__Goal of the exercise__.
Show every line from the entries that follow which holds the word "root".

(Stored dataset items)
::::::

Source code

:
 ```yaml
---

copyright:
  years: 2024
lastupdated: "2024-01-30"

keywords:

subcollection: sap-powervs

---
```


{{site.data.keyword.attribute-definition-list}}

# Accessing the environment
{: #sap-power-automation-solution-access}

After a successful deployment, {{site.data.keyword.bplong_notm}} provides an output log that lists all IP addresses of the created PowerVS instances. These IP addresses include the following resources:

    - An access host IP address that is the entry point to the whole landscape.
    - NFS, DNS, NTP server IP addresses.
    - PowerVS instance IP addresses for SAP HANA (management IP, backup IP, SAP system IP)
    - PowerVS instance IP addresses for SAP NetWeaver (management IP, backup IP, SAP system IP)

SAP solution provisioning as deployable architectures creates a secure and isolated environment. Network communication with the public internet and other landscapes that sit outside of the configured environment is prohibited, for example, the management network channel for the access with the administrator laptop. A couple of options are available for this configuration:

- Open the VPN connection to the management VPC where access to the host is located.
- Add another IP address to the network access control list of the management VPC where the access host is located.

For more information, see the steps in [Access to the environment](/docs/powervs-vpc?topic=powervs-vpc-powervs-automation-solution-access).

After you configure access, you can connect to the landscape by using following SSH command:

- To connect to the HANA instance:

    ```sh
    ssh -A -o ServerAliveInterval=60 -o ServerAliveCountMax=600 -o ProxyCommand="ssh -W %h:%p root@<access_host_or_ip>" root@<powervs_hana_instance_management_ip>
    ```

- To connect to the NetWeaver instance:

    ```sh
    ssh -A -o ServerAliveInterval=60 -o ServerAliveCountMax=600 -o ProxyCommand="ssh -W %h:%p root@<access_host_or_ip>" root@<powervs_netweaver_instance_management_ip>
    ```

::::::

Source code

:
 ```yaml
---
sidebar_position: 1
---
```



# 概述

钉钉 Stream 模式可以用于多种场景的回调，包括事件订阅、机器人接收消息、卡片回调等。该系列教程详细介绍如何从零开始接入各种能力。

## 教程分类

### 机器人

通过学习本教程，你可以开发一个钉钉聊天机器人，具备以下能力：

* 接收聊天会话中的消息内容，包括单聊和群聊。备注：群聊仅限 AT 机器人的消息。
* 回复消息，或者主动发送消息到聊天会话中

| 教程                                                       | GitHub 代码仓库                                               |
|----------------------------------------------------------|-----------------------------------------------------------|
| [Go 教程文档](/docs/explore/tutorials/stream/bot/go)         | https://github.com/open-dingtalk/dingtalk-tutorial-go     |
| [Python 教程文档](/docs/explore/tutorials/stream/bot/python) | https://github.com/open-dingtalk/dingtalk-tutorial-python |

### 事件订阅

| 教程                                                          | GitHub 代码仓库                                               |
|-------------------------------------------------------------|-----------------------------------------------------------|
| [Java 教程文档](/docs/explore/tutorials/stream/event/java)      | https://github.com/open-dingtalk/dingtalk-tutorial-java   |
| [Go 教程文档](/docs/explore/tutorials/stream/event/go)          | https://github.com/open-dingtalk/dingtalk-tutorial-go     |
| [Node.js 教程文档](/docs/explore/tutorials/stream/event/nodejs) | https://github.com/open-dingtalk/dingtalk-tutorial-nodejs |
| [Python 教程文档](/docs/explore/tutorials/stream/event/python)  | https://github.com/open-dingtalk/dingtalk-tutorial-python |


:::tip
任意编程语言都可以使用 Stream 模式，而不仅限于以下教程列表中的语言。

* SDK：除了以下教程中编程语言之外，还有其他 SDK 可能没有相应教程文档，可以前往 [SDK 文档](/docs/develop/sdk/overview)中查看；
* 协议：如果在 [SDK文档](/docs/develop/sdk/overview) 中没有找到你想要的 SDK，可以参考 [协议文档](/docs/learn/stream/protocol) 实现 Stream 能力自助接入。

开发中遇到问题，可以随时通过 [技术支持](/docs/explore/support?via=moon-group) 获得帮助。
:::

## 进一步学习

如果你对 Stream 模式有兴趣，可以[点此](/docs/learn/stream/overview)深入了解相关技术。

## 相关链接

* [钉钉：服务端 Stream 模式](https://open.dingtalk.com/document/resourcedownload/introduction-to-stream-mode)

::::::

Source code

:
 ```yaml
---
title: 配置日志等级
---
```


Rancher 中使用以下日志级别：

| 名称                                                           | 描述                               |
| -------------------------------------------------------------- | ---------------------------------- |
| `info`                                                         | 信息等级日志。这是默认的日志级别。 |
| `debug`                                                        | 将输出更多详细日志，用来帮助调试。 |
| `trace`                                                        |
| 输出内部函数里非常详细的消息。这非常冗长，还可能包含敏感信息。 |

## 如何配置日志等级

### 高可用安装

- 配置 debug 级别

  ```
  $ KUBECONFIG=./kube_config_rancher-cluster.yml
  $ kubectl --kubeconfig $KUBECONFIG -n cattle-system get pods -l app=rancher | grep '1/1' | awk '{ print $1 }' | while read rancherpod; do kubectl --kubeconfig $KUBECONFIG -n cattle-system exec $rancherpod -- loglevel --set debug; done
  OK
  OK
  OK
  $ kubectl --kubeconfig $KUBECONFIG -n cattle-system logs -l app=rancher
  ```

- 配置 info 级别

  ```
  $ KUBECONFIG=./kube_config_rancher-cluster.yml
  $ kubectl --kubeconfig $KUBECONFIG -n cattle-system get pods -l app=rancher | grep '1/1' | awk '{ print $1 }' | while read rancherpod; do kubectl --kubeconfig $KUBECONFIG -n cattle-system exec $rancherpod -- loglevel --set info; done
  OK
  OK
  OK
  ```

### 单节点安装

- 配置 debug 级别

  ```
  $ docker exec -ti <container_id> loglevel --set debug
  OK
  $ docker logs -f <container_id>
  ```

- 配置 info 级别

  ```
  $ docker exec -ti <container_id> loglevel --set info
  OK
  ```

::::::

__Reply__.
    ssh -A -o ServerAliveInterval=60 -o ServerAliveCountMax=600 -o ProxyCommand="ssh -W %h:%p root@<access_host_or_ip>" root@<powervs_hana_instance_management_ip>
    ssh -A -o ServerAliveInterval=60 -o ServerAliveCountMax=600 -o ProxyCommand="ssh -W %h:%p root@<access_host_or_ip>" root@<powervs_netweaver_instance_management_ip>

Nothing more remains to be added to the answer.